◆ Brief: If a line in the listing below has the string "tightlist", copy it out.

--- START ---

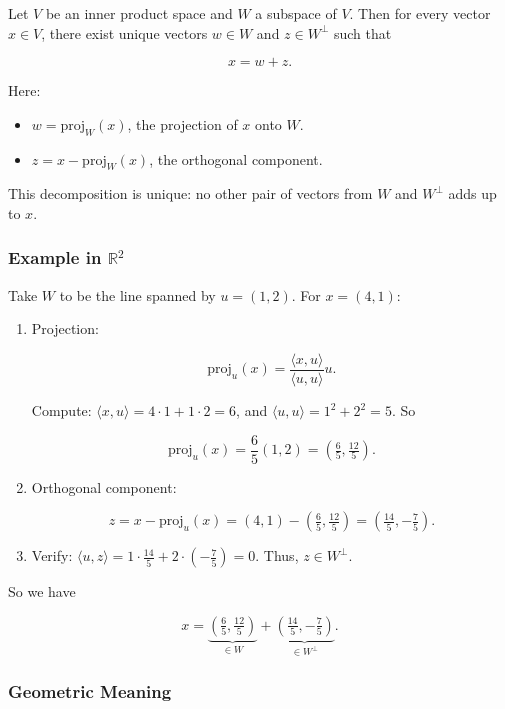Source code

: \documentclass[
  letterpaper,
  DIV=11,
  numbers=noendperiod]{scrreprt}
\providecommand{\tightlist}{%
  \setlength{\itemsep}{0pt}\setlength{\parskip}{0pt}}
\begin{document}
Let \(V\) be an inner product space and \(W\) a subspace of \(V\). Then
for every vector \(x \in V\), there exist unique vectors \(w \in W\) and
\(z \in W^\perp\) such that

\[
x = w + z.
\]

Here:

\begin{itemize}
\tightlist
\item
  \(w = \text{proj}_W(x)\), the projection of \(x\) onto \(W\).
\item
  \(z = x - \text{proj}_W(x)\), the orthogonal component.
\end{itemize}

This decomposition is unique: no other pair of vectors from \(W\) and
\(W^\perp\) adds up to \(x\).

\subsubsection{\texorpdfstring{Example in
\(\mathbb{R}^2\)}{Example in \textbackslash mathbb\{R\}\^{}2}}\label{example-in-mathbbr2-5}

Take \(W\) to be the line spanned by \(u = (1,2)\). For \(x = (4,1)\):

\begin{enumerate}
\def\labelenumi{\arabic{enumi}.}
\item
  Projection:

  \[
  \text{proj}_u(x) = \frac{\langle x,u \rangle}{\langle u,u \rangle} u.
  \]

  Compute: \(\langle x,u\rangle = 4\cdot 1 + 1\cdot 2 = 6\), and
  \(\langle u,u\rangle = 1^2+2^2=5\). So

  \[
  \text{proj}_u(x) = \frac{6}{5}(1,2) = \left(\tfrac{6}{5}, \tfrac{12}{5}\right).
  \]
\item
  Orthogonal component:

  \[
  z = x - \text{proj}_u(x) = (4,1) - \left(\tfrac{6}{5}, \tfrac{12}{5}\right) = \left(\tfrac{14}{5}, -\tfrac{7}{5}\right).
  \]
\item
  Verify:
  \(\langle u, z\rangle = 1\cdot \tfrac{14}{5} + 2\cdot (-\tfrac{7}{5}) = 0\).
  Thus, \(z \in W^\perp\).
\end{enumerate}

So we have

\[
x = \underbrace{\left(\tfrac{6}{5}, \tfrac{12}{5}\right)}_{\in W} + \underbrace{\left(\tfrac{14}{5}, -\tfrac{7}{5}\right)}_{\in W^\perp}.
\]

\subsubsection{Geometric Meaning}\label{geometric-meaning-19}
\end{document}
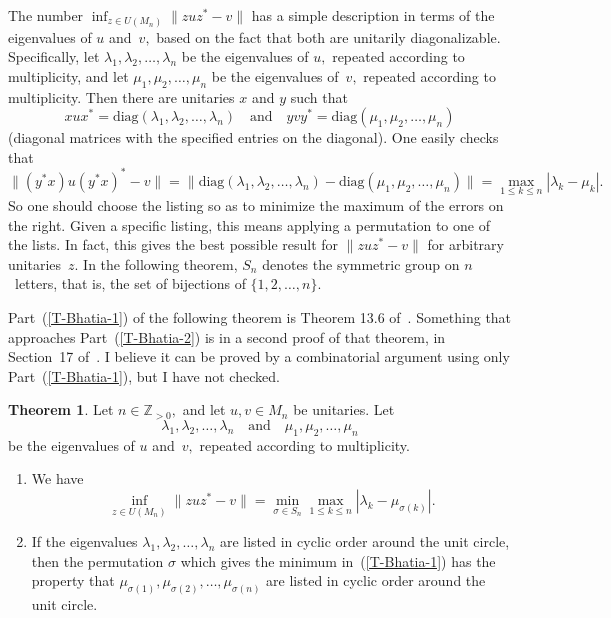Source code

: \documentclass[10pt]{amsart}
\theoremstyle{definition}
\newtheorem{thm}{Theorem}[section]
\newcommand{\ld}{\lambda}
\newcommand{\sm}{\sigma}
\newcommand{\N}{{\mathbb{Z}}_{> 0}}
\newcommand{\diag}{{\mathrm{diag}}}
\newcommand{\andeqn}{\,\,\,\,\,\, {\mbox{and}} \,\,\,\,\,\,}
\begin{document}
The number
$\inf_{z \in U (M_n)} \| z u z^* - v \|$ has a simple
description in terms of the eigenvalues of $u$ and~$v,$
based on the fact that both are unitarily diagonalizable.
Specifically, let $\ld_1, \ld_2, \dots, \ld_n$ be the
eigenvalues of $u,$ repeated according to multiplicity,
and let $\mu_1, \mu_2, \dots, \mu_n$ be the
eigenvalues of~$v,$ repeated according to multiplicity.
Then there are unitaries $x$ and $y$ such that
\[
x u x^* = \diag (\ld_1, \ld_2, \dots, \ld_n)
\andeqn
y v y^* = \diag (\mu_1, \mu_2, \dots, \mu_n)
\]
(diagonal matrices with the specified entries on the diagonal).
One easily checks that
\[
\| (y^* x) u (y^* x)^* - v \|
 = \| \diag (\ld_1, \ld_2, \dots, \ld_n) -
            \diag (\mu_1, \mu_2, \dots, \mu_n) \|
 = \max_{1 \leq k \leq n} | \ld_k - \mu_k |.
\]
So one should choose the listing so as to minimize the maximum
of the errors on the right.
Given a specific listing, this means applying a permutation
to one of the lists.
In fact, this gives the best possible result for $\| z u z^* - v \|$
for arbitrary unitaries~$z.$
In the following theorem,
$S_n$ denotes the symmetric group on $n$~letters,
that is, the set of bijections of $\{ 1, 2, \ldots, n \}.$

Part~(\ref{T-Bhatia-1}) of the following theorem is
Theorem 13.6 of~\cite{Bh}.
Something that approaches Part~(\ref{T-Bhatia-2})
is in a second proof of that theorem,
in Section~17 of~\cite{Bh}.
I believe it can be proved by a combinatorial argument
using only Part~(\ref{T-Bhatia-1}),
but I have not checked.

\begin{thm}\label{T-Bhatia}
Let $n \in \N,$ and let $u, v \in M_n$ be unitaries.
Let
\[
\ld_1, \ld_2, \dots, \ld_n
\andeqn
\mu_1, \mu_2, \dots, \mu_n
\]
be the eigenvalues of $u$ and~$v,$
repeated according to multiplicity.
\begin{enumerate}
\item\label{T-Bhatia-1}
We have
\[
\inf_{z \in U (M_n)} \| z u z^* - v \| =
 \min_{\sm \in S_n}
              \max_{1 \leq k \leq n} | \ld_k - \mu_{\sm (k)} |.
\]
\item\label{T-Bhatia-2}
If the eigenvalues $\ld_1, \ld_2, \dots, \ld_n$ are listed
in cyclic order around the unit circle, then the permutation $\sm$
which gives the minimum in~(\ref{T-Bhatia-1}) has the property that
$\mu_{\sm (1)}, \mu_{\sm (2)}, \dots, \mu_{\sm (n)}$ are listed
in cyclic order around the unit circle.
\end{enumerate}
\end{thm}
\end{document}
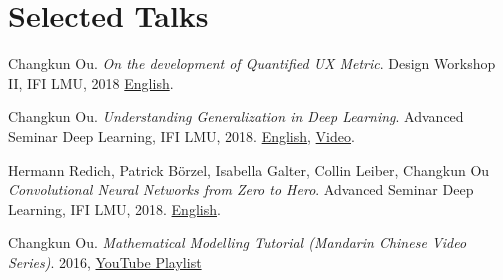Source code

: \section{\textbf{Selected Talks}}
 \resumeSubHeadingListStart
    \item{
      Changkun Ou.
      \emph{On the development of Quantified UX Metric}.
      Design Workshop II, IFI LMU, 2018 \href{https://github.com/changkun/talks/blob/master/201805/qux.pdf}{English}.
    }
    \item{
      Changkun Ou.
      \emph{Understanding Generalization in Deep Learning}.
      Advanced Seminar Deep Learning, IFI LMU, 2018. \href{https://docs.google.com/presentation/d/1eNUYH9_3bbBO7bONPU8BCTr2DOMC69gdOJvBgpLjwNg/edit#slide=id.g2cdf1dbd0b_1_6}{English}, \href{https://www.youtube.com/watch?v=z9je5YlnBgI&t=1585s}{Video}.
    }   
    \item{
      Hermann Redich, Patrick Börzel, Isabella Galter, Collin Leiber, Changkun Ou
      \emph{Convolutional Neural Networks from Zero to Hero}.
      Advanced Seminar Deep Learning, IFI LMU, 2018. \href{https://github.com/changkun/talks/blob/master/201712/cnn.pdf}{English}.
    }
    \item{
        Changkun Ou.
        \emph{Mathematical Modelling Tutorial (Mandarin Chinese Video Series)}.
        2016, \href{https://www.youtube.com/watch?v=EUfXE3vP9_A&list=PLwUqqMt5en7c7iZIseCVAS5BX6RPkS-qR}{YouTube Playlist}
    }
 \resumeSubHeadingListEnd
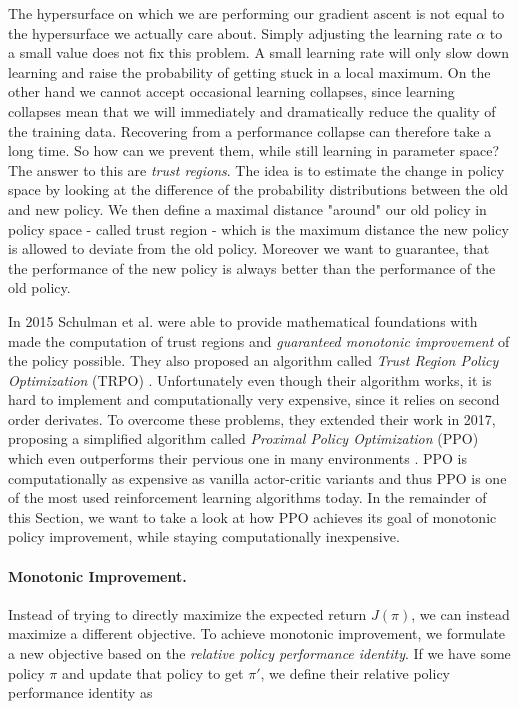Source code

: The hypersurface on which we are performing our gradient ascent is not equal to the hypersurface we actually care about. Simply adjusting the learning rate $\alpha$ to a small value does not fix this problem. A small learning rate will only slow down learning and raise the probability of getting stuck in a local maximum. On the other hand we cannot accept occasional learning collapses, since learning collapses mean that we will immediately and dramatically reduce the quality of the training data. Recovering from a performance collapse can therefore take a long time. So how can we prevent them, while still learning in parameter space? The answer to this are \textit{trust regions}. The idea is to estimate the change in policy space by looking at the difference of the probability distributions between the old and new policy. We then define a maximal distance "around" our old policy in policy space - called trust region - which is the maximum distance the new policy is allowed to deviate from the old policy. Moreover we want to guarantee, that the performance of the new policy is always better than the performance of the old policy.

In 2015 Schulman et al. were able to provide mathematical foundations with made the computation of trust regions and \textit{guaranteed monotonic improvement} of the policy possible. They also proposed an algorithm called \textit{Trust Region Policy Optimization} (TRPO) \cite{schulman2015trust}. Unfortunately even though their algorithm works, it is hard to implement and computationally very expensive, since it relies on second order derivates. To overcome these problems, they extended their work in 2017, proposing a simplified algorithm called \textit{Proximal Policy Optimization} (PPO) which even outperforms their pervious one in many environments \cite{schulman2017proximal}. PPO is computationally as expensive as vanilla actor-critic variants and thus PPO is one of the most used reinforcement learning algorithms today. In the remainder of this Section, we want to take a look at how PPO achieves its goal of monotonic policy improvement, while staying computationally inexpensive.

\paragraph{Monotonic Improvement.}
Instead of trying to directly maximize the expected return $J(\pi)$, we can instead maximize a different objective. To achieve monotonic improvement, we formulate a new objective based on the \textit{relative policy performance identity}. If we have some policy $\pi$ and update that policy to get $\pi'$, we define their relative policy performance identity as


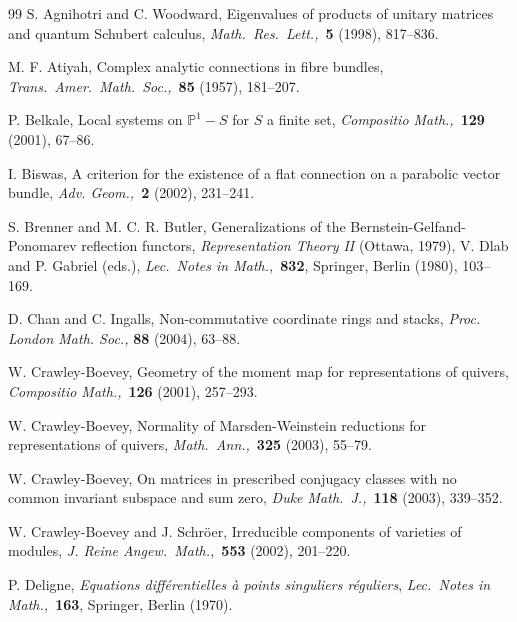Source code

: \documentclass{amsart}
\theoremstyle{plain}
\theoremstyle{definition}
\theoremstyle{remark}
\newcommand{\PP}{\mathbb{P}}
\newcommand{\smalltextsc}[1]{#1}
\begin{document}
\begin{thebibliography}{99}
S. \smalltextsc{Agnihotri} and C. \smalltextsc{Woodward},
Eigenvalues of products of unitary matrices and quantum Schubert calculus,
\textit{Math.\ Res.\ Lett.,}\ \textbf{5} (1998), 817--836.

M. F. \smalltextsc{Atiyah},
Complex analytic connections in fibre bundles,
\textit{Trans.\ Amer.\ Math.\ Soc.,}\ \textbf{85} (1957), 181--207.

P. \smalltextsc{Belkale},
Local systems on $\PP^1-S$ for $S$ a finite set,
\textit{Compositio Math.,}\ \textbf{129} (2001), 67--86.

I. \smalltextsc{Biswas},
A criterion for the existence of a flat connection on a parabolic vector bundle,
\textit{Adv. Geom.,}\ \textbf{2} (2002), 231--241.

S. \smalltextsc{Brenner} and M. C. R. \smalltextsc{Butler},
Generalizations of the Bernstein-Gelfand-Ponomarev reflection functors,
\textit{Representation Theory II} (Ottawa, 1979),
V. \smalltextsc{Dlab} and P. \smalltextsc{Gabriel} (eds.),
\textit{Lec.\ Notes in Math.,}\ \textbf{832}, Springer, Berlin (1980), 103--169.

D. \smalltextsc{Chan} and C. \smalltextsc{Ingalls},
Non-commutative coordinate rings and stacks,
\textit{Proc. London Math. Soc.,} \textbf{88} (2004), 63--88.

W. \smalltextsc{Crawley-Boevey},
Geometry of the moment map for representations of quivers,
\textit{Compositio Math.,}\ \textbf{126} (2001), 257--293.

W. \smalltextsc{Crawley-Boevey},
Normality of Marsden-Weinstein reductions for representations of quivers,
\textit{Math.\ Ann.,}\ \textbf{325} (2003), 55--79.

W. \smalltextsc{Crawley-Boevey},
On matrices in prescribed conjugacy classes with no common invariant subspace and sum zero,
\textit{Duke Math.\ J.,}\ \textbf{118} (2003), 339--352.

W. \smalltextsc{Crawley-Boevey} and J. \smalltextsc{Schr\"oer},
Irreducible components of varieties of modules,
\textit{J. Reine Angew.\ Math.,}\ \textbf{553} (2002), 201--220.

P. \smalltextsc{Deligne},
\textit{Equations diff\'erentielles \`a points singuliers r\'eguliers},
\textit{Lec.\ Notes in Math.,}\ \textbf{163}, Springer, Berlin (1970).


\end{thebibliography}
\end{document}
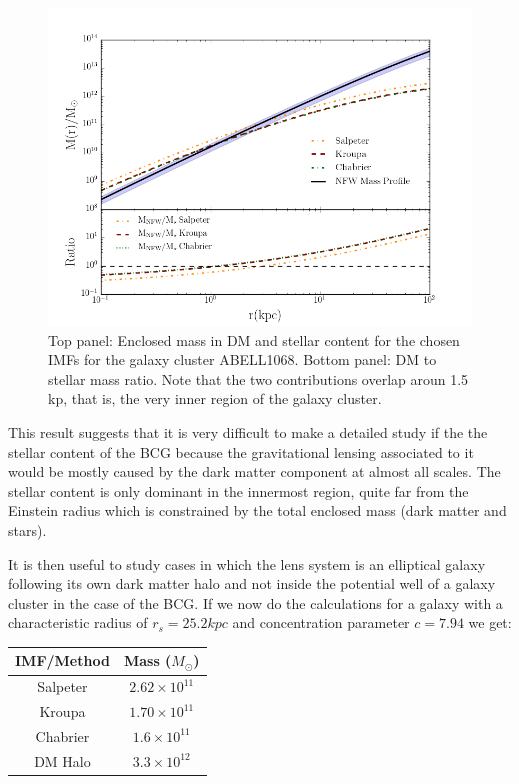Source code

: \begin{figure}[H]
\centering
\includegraphics[width=12cm]{images/DM_fraction_all_IMFs.png}
\caption[Enclosed mass and DM to stellar mass ratio for a galaxy cluster]{Top panel: Enclosed mass in DM and stellar content for the chosen IMFs for the galaxy cluster ABELL1068. Bottom panel: DM to stellar mass ratio. Note that the two contributions overlap aroun 1.5 kp, that is, the very inner region of the galaxy cluster.}
\end{figure}

This result suggests that it is very difficult to make a detailed study if the the stellar content of the BCG because the gravitational lensing associated to it would be mostly caused by the dark matter component at almost all scales. The stellar content is only dominant in the innermost region, quite far from the Einstein radius which is constrained by the total enclosed mass (dark matter and stars).

It is then useful to study cases in which the lens system is an elliptical galaxy following its own dark matter halo and not inside the potential well of a galaxy cluster in the case of the BCG. If we now do the calculations for a galaxy with a characteristic radius of $r_s=25.2 kpc$ and concentration parameter $c=7.94$ we get:

\begin{center}
\begin{tabular}{c c}
IMF/Method & Mass ($M_{\odot}$)\tabularnewline
\hline 
\hline
Salpeter & $2.62\times10^{11}$\tabularnewline
Kroupa & $1.70\times10^{11}$\tabularnewline
Chabrier & $1.6\times10^{11}$\tabularnewline
DM Halo & $3.3\times10^{12}$\tabularnewline
\end{tabular}
\end{center}

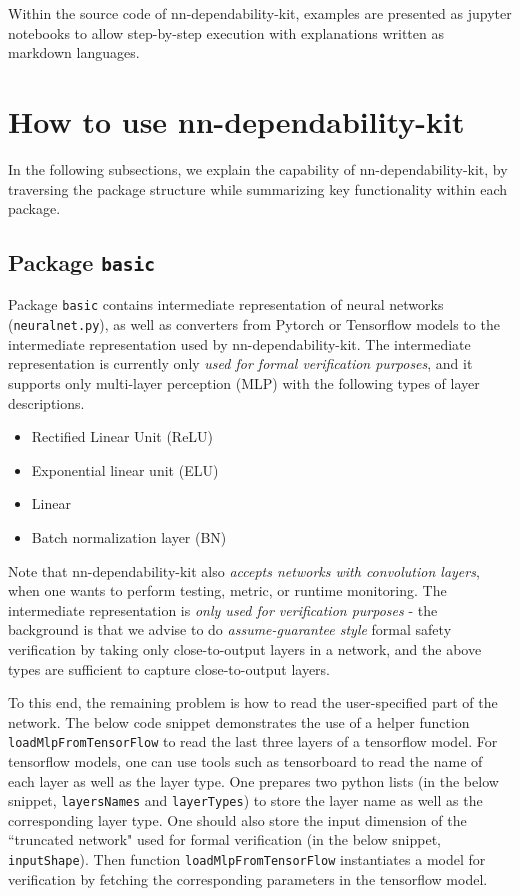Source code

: \documentclass{article}
\begin{document}
Within the source code of \textsf{nn-dependability-kit}, examples are presented as jupyter notebooks to allow step-by-step execution with explanations written as markdown languages.  

\section{How to use \textsf{nn-dependability-kit}}

In the following subsections, we explain the capability of \textsf{nn-dependability-kit}, by traversing the package structure while summarizing key functionality within each package. 

\subsection{Package \texttt{basic}} 

Package \texttt{basic} contains intermediate representation of neural networks (\texttt{neuralnet.py}), as well as converters from Pytorch or Tensorflow models to the intermediate representation used by \textsf{nn-dependability-kit}. The intermediate representation is currently only \emph{used for formal verification purposes}, and it supports only multi-layer perception (MLP) with the following types of layer descriptions. 

\begin{itemize}
    \item Rectified Linear Unit (ReLU)
    \item Exponential linear unit (ELU)
    \item Linear 
    \item Batch normalization layer (BN)
\end{itemize}

Note that \textsf{nn-dependability-kit} also \emph{accepts networks with convolution layers}, when one wants to perform testing, metric, or runtime monitoring. The intermediate representation is \emph{only used for verification purposes} - the background is that we advise to do \emph{assume-guarantee style} formal safety verification by taking only close-to-output layers in a network, and the above types are sufficient to capture close-to-output layers.

To this end, the remaining problem is how to read the user-specified part of the network. The below code snippet demonstrates the use of a helper function \texttt{loadMlpFromTensorFlow} to read the last three layers of a tensorflow model. For tensorflow models, one can use tools such as tensorboard to read the name of each layer as well as the layer type. One prepares two python lists (in the below snippet, \texttt{layersNames} and \texttt{layerTypes}) to store the layer name as well as the corresponding layer type. One should also store the input dimension of the ``truncated network" used for formal verification (in the below snippet, \texttt{inputShape}). Then function \texttt{loadMlpFromTensorFlow} instantiates a model for verification by fetching the corresponding parameters in the tensorflow model. 
\end{document}
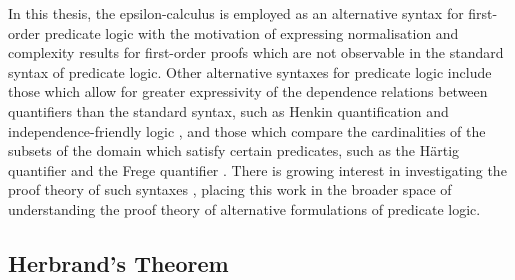 \documentclass[10pt]{article}
\theoremstyle{definition}\newtheorem{remark}[theorem]{Remark}
\theoremstyle{definition}\newtheorem{example}[theorem]{Example}
\theoremstyle{definition}\newtheorem{definition}[theorem]{Definition}
\begin{document}
	In this thesis, the epsilon-calculus is employed as an alternative syntax for first-order predicate logic with the motivation of expressing normalisation and complexity results for first-order proofs which are not observable in the standard syntax of predicate logic. Other alternative syntaxes for predicate logic include those which allow for greater expressivity of the dependence relations between quantifiers than the standard syntax, such as Henkin quantification \cite{HenkinInfinitelyLongFormulas} and independence-friendly logic \cite{HintikkaPrinciplesMathematics}, and those which compare the cardinalities of the subsets of the domain which satisfy certain predicates, such as the Härtig quantifier \cite{HerreHartig} and the Frege quantifier \cite{AntonelliFregeQuantifier}. There is growing interest in investigating the proof theory of such syntaxes \cite{BaazHenkin}, placing this work in the broader space of understanding the proof theory of alternative formulations of predicate logic.
	
	\subsection{Herbrand's Theorem}\label{HerbrandSection}
	
\end{document}
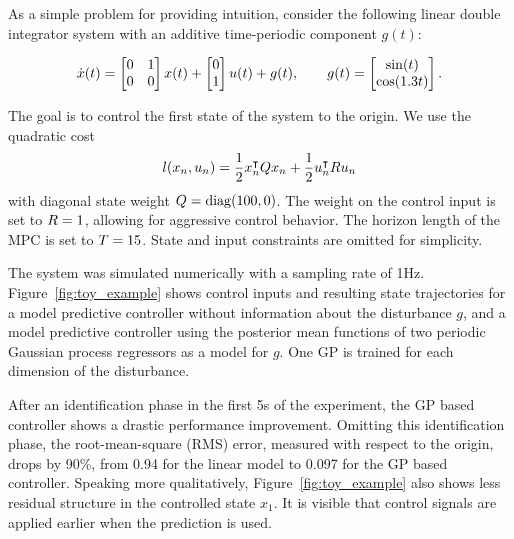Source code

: As a simple problem for providing intuition, consider the following linear
double integrator system with an additive time-periodic component $g(t)$:
\begin{fullwidth}\vspace{-\baselineskip}
\begin{equation}
\label{eq:toy-dynamics}
  \dot x(t) = \begin{bmatrix}0 & 1 \\ 0 & 0 \end{bmatrix}
  x(t) + \begin{bmatrix}0 \\ 1 \end{bmatrix} u(t) + g(t),
\qq
 g(t) = \begin{bmatrix}\sin(t) \\ \cos(1.3 t) \end{bmatrix}.
\end{equation}
\end{fullwidth}
The goal is to control the first state of the system to the origin. We use the
quadratic cost
\begin{equation}
  l(x_n,u_n) = \frac{1}{2} x_{n}^{\intercal} Q x_{n} + \frac{1}{2} u_n^{\intercal}
  R u_n
\end{equation}
with diagonal state weight $Q = \operatorname{diag}(100, 0)$.
The weight on the control input is set to $R=1$, allowing for
aggressive control behavior. The horizon length of the MPC is set to $T = 15$.
State and input constraints are omitted for simplicity.

The system was simulated numerically with a sampling rate of 1\unit{Hz}.
Figure~\ref{fig:toy_example} shows control inputs and resulting state
trajectories for a model predictive controller without information about the
disturbance $g$, and a model predictive controller using the posterior mean
functions of two periodic Gaussian process regressors as a model for $g$. One
GP is trained for each dimension of the disturbance.

After an identification phase in the first 5\unit{s} of the experiment, the GP
based controller shows a drastic performance improvement. Omitting this
identification phase, the root-mean-square (RMS) error, measured with respect
to the origin, drops by 90\unit{\%}, from 0.94 for the linear model to 0.097
for the GP based controller. Speaking more qualitatively,
Figure~\ref{fig:toy_example} also shows less residual structure in the
controlled state $x_1$. It is visible that control signals are applied earlier
when the prediction is used.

--- END ---

◆ Expected answer:
\providecommand{\tightlist}{%
\tightlist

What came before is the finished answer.